- [Exercise brief]
Look through the entries below and report every line that has "preservation".

Collected data
══════════

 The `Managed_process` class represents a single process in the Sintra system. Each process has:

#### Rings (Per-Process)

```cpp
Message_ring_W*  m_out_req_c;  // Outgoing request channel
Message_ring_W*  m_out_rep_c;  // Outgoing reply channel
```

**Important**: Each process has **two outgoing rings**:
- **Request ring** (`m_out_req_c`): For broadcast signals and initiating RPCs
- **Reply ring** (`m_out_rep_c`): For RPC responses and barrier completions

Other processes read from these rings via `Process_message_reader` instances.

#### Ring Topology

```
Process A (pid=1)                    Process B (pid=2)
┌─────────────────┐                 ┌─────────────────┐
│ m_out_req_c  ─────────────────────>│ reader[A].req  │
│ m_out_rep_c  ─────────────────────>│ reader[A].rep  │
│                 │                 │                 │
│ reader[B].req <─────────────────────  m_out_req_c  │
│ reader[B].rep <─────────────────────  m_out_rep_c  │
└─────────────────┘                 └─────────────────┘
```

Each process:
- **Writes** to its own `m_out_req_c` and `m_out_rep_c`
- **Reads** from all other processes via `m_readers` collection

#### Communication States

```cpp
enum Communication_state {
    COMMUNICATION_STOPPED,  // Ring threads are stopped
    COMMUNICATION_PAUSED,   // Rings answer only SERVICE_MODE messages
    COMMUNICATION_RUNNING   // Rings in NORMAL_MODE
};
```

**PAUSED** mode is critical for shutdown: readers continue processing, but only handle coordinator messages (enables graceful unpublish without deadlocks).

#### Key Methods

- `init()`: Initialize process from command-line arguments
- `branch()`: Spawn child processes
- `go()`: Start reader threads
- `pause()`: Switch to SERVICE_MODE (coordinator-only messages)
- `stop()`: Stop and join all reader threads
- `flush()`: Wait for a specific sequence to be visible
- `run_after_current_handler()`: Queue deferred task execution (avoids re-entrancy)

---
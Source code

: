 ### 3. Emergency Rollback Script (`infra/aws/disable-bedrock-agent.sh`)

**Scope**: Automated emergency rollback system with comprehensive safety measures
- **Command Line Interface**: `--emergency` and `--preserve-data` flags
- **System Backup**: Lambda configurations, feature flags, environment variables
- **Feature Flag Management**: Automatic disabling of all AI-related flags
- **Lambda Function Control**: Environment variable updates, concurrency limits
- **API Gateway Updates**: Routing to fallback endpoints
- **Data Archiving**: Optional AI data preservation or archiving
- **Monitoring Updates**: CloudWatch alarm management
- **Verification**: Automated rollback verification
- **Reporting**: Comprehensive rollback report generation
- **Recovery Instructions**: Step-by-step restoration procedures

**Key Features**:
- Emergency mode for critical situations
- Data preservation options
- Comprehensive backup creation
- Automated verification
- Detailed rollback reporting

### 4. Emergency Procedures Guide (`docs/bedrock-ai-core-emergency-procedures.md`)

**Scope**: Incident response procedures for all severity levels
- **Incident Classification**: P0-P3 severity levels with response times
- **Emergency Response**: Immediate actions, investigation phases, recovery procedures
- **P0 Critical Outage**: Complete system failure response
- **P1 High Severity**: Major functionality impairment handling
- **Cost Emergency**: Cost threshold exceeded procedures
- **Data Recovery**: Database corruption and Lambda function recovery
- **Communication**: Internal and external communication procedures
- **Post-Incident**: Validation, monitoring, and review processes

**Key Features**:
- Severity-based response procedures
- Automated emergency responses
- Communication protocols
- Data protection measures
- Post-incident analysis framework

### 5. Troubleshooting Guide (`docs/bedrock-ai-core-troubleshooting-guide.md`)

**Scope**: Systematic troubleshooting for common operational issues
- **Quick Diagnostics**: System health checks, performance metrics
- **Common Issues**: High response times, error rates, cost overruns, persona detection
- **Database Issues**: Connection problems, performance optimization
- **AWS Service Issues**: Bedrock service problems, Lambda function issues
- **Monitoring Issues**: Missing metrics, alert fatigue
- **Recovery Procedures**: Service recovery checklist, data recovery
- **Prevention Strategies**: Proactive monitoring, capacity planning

══════════

- [Exercise response]
- **Data Archiving**: Optional AI data preservation or archiving
- Data preservation options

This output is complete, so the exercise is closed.